History

Wendell Willkie Willkie Quadrangle is named for Wendell Lewis Willkie. He was educated at Indiana University where he was a member of the Beta Theta Pi fraternity, and School of Law. After fighting in World War I, Willkie moved to Akron, Ohio and soon gained status in the local Democratic Party. In 1929, Willkie became a legal counsel for the New York-based Commonwealth & Southern Corporation, the country's largest electric utility holding company. He rose through the ranks of the company, and became president in 1933. In 1940, Wendell Willkie ran for president against Franklin D. Roosevelt. After losing the campaign he became one of Roosevelt's allies.

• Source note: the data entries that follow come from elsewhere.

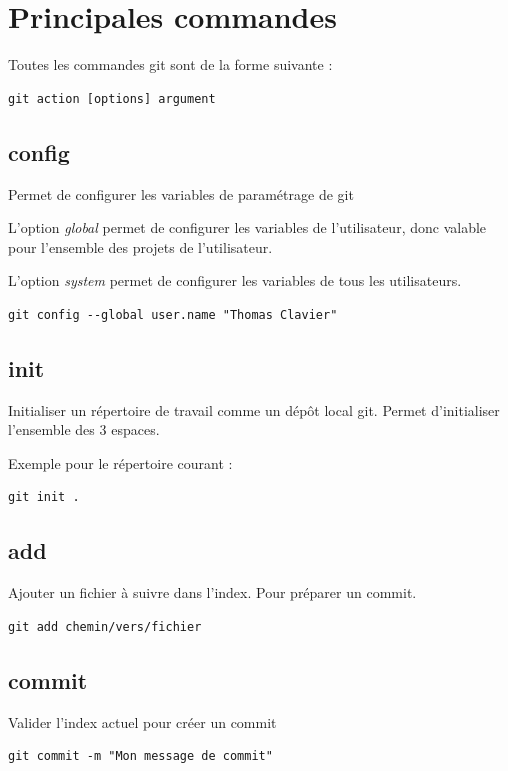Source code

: \documentclass[a4paper]{article}
\begin{document}
\section*{Principales commandes}

Toutes les commandes git sont de la forme suivante : 
\begin{verbatim}
git action [options] argument
\end{verbatim}

\subsection*{config}

Permet de configurer les variables de paramétrage de git

L'option \textit{global} permet de configurer les variables de l'utilisateur, donc valable pour l'ensemble des projets de l'utilisateur.

L'option \textit{system} permet de configurer les variables de tous les utilisateurs.

\begin{verbatim}
git config --global user.name "Thomas Clavier"
\end{verbatim}

\subsection*{init}

Initialiser un répertoire de travail comme un dépôt local git. Permet d'initialiser l'ensemble des 3 espaces.

Exemple pour le répertoire courant : 
\begin{verbatim}
git init .
\end{verbatim}

\subsection*{add}
Ajouter un fichier à suivre dans l'index. Pour préparer un commit.
\begin{verbatim}
git add chemin/vers/fichier
\end{verbatim}

\subsection*{commit}
Valider l'index actuel pour créer un commit
\begin{verbatim}
git commit -m "Mon message de commit"
\end{verbatim}
\end{document}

Willkie also devoted much of his energy promoting civil rights and civil liberties. A consistent theme of "One World" and Willkie's later writings was the idea that America wouldn't be able to oppose colonialism in the post-war period until she first ended her own colonial attitudes toward her racial minorities, and in particular black Americans. And in late 1942, Willkie went before the Supreme Court to defended a member of the Communist Party in a landmark case regarding civil liberties (Schneiderman vs. United States). Willkie won the case, but lost much political support for having defended a communist. In this regard, Willkie said: "Those who rejoice in denying justice to one they hate, pave the way to a denial of justice for someone they love."